→ **Supplied data**:
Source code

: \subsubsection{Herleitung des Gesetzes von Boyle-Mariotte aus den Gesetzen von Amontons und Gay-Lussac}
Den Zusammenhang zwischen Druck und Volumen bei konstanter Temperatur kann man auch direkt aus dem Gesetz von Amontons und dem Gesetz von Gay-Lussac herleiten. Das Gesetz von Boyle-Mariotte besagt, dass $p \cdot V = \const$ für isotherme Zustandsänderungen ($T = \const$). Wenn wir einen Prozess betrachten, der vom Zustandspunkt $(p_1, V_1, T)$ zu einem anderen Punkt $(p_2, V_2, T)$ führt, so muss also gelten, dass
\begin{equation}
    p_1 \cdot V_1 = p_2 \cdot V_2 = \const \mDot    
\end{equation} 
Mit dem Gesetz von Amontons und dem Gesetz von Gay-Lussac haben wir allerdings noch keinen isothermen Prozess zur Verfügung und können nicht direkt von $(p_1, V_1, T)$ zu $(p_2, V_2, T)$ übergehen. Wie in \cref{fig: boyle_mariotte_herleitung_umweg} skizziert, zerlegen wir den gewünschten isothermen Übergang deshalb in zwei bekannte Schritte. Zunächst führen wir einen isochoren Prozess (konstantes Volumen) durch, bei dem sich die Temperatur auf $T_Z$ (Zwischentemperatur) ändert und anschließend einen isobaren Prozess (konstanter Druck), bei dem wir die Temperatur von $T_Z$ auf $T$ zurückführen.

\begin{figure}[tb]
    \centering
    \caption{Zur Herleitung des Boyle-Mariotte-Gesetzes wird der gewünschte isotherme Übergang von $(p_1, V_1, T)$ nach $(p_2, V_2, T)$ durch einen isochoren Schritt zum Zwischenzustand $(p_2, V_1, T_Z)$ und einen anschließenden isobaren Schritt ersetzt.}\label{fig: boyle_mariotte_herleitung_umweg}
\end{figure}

→ **Prompt**: Reproduce the records above in their entirety, unchanged.

→ **Answer to this problem**:
Source code

: \subsubsection{Herleitung des Gesetzes von Boyle-Mariotte aus den Gesetzen von Amontons und Gay-Lussac}
Den Zusammenhang zwischen Druck und Volumen bei konstanter Temperatur kann man auch direkt aus dem Gesetz von Amontons und dem Gesetz von Gay-Lussac herleiten. Das Gesetz von Boyle-Mariotte besagt, dass $p \cdot V = \const$ für isotherme Zustandsänderungen ($T = \const$). Wenn wir einen Prozess betrachten, der vom Zustandspunkt $(p_1, V_1, T)$ zu einem anderen Punkt $(p_2, V_2, T)$ führt, so muss also gelten, dass
\begin{equation}
    p_1 \cdot V_1 = p_2 \cdot V_2 = \const \mDot    
\end{equation} 
Mit dem Gesetz von Amontons und dem Gesetz von Gay-Lussac haben wir allerdings noch keinen isothermen Prozess zur Verfügung und können nicht direkt von $(p_1, V_1, T)$ zu $(p_2, V_2, T)$ übergehen. Wie in \cref{fig: boyle_mariotte_herleitung_umweg} skizziert, zerlegen wir den gewünschten isothermen Übergang deshalb in zwei bekannte Schritte. Zunächst führen wir einen isochoren Prozess (konstantes Volumen) durch, bei dem sich die Temperatur auf $T_Z$ (Zwischentemperatur) ändert und anschließend einen isobaren Prozess (konstanter Druck), bei dem wir die Temperatur von $T_Z$ auf $T$ zurückführen.

\begin{figure}[tb]
    \centering
    \caption{Zur Herleitung des Boyle-Mariotte-Gesetzes wird der gewünschte isotherme Übergang von $(p_1, V_1, T)$ nach $(p_2, V_2, T)$ durch einen isochoren Schritt zum Zwischenzustand $(p_2, V_1, T_Z)$ und einen anschließenden isobaren Schritt ersetzt.}\label{fig: boyle_mariotte_herleitung_umweg}
\end{figure}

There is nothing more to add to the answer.